[LLVMdev] [Patches] Some LazyValueInfo and related patches

Sun Jan 26 23:02:33 PST 2014

Olivier Goffart wrote:
> Hi.
>
> Attached you will find a set of patches which I did while I was trying to solve
> two problems.

Patches should go to the llvm-commits list, not llvmdev. (Think of it as 
"llvm-patches" if that helps.)

> I did not manage to solve fully what i wanted to improve, but I think it is
> still a step in the right direction.
>
> The patches are hopefully self-explanatory.
> The biggest change here is that LazyValueInfo do not maintain a separate stack
> of work to do,
> but do the work directly recursively.

That sounds scary. We often get crash reports where we have recursion, 
and replace it with a worklist stack. The difference is purely 
mechanical. Is there a reason you needed to do this?

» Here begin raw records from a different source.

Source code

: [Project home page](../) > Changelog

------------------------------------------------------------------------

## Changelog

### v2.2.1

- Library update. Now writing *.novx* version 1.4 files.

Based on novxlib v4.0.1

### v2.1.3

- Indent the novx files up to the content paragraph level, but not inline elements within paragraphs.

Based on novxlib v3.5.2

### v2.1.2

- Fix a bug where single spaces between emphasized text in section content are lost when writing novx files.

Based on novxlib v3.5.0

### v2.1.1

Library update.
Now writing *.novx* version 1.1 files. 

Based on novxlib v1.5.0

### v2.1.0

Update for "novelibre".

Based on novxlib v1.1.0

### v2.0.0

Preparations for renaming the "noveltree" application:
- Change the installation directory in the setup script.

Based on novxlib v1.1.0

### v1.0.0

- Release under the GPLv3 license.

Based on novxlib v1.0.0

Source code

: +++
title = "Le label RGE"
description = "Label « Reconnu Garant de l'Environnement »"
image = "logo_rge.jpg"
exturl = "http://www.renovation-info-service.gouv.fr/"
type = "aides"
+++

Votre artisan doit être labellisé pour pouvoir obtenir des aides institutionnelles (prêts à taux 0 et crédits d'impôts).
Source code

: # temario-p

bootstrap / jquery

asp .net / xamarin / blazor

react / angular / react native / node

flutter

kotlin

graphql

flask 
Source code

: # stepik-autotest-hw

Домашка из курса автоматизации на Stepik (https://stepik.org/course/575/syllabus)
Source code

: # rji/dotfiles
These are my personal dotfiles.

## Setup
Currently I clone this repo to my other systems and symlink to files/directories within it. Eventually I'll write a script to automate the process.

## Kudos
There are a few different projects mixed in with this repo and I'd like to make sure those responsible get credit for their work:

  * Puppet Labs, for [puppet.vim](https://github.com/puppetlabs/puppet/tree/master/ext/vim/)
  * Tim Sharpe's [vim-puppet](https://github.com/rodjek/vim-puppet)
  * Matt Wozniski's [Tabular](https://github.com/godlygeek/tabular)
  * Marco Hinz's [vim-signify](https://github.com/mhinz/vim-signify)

> The test included in the patch 4 also test the patch 2.

For patch 1 (SCCP):

-  // load null -> null
-  if (isa<ConstantPointerNull>(Ptr) && I.getPointerAddressSpace() == 0)
-    return markConstant(IV, &I, Constant::getNullValue(I.getType()));

This patch doesn't include a test so it isn't clear why you removed 
this. The transform you remove is correct -- load of null in addrspace 0 
is undefined behaviour. We could model the load as returning undef, but 
undef's nature makes it hard to reason about in SCCP (if one transform 
relies on a particular bit being 0 and another transform relies on a 
particular bit being 1, we won't notice and will miscompile), so picking 
null as a result seems reasonable?

For patch 2:

+static bool inferFromComparison(Value *Val, ICmpInst *ICI, bool isTrueDest,
+                                LVILatticeVal &Result) {
+  if (ICI && isa<Constant>(ICI->getOperand(1))) {

In your patch, ICI is never null (it has one caller, which does a 
dyn_cast). Please remove the redundant test. Then, you can replace the 
isa<Constant>(ICI->getOperand(1)) with a dyn_cast, and remove the 
"cast<Constant>(ICI->getOperand(1))" in two lines later on.

Furthermore, since this whole function relies on that getOperand(1) 
being a Constant*, please also make it an early exit.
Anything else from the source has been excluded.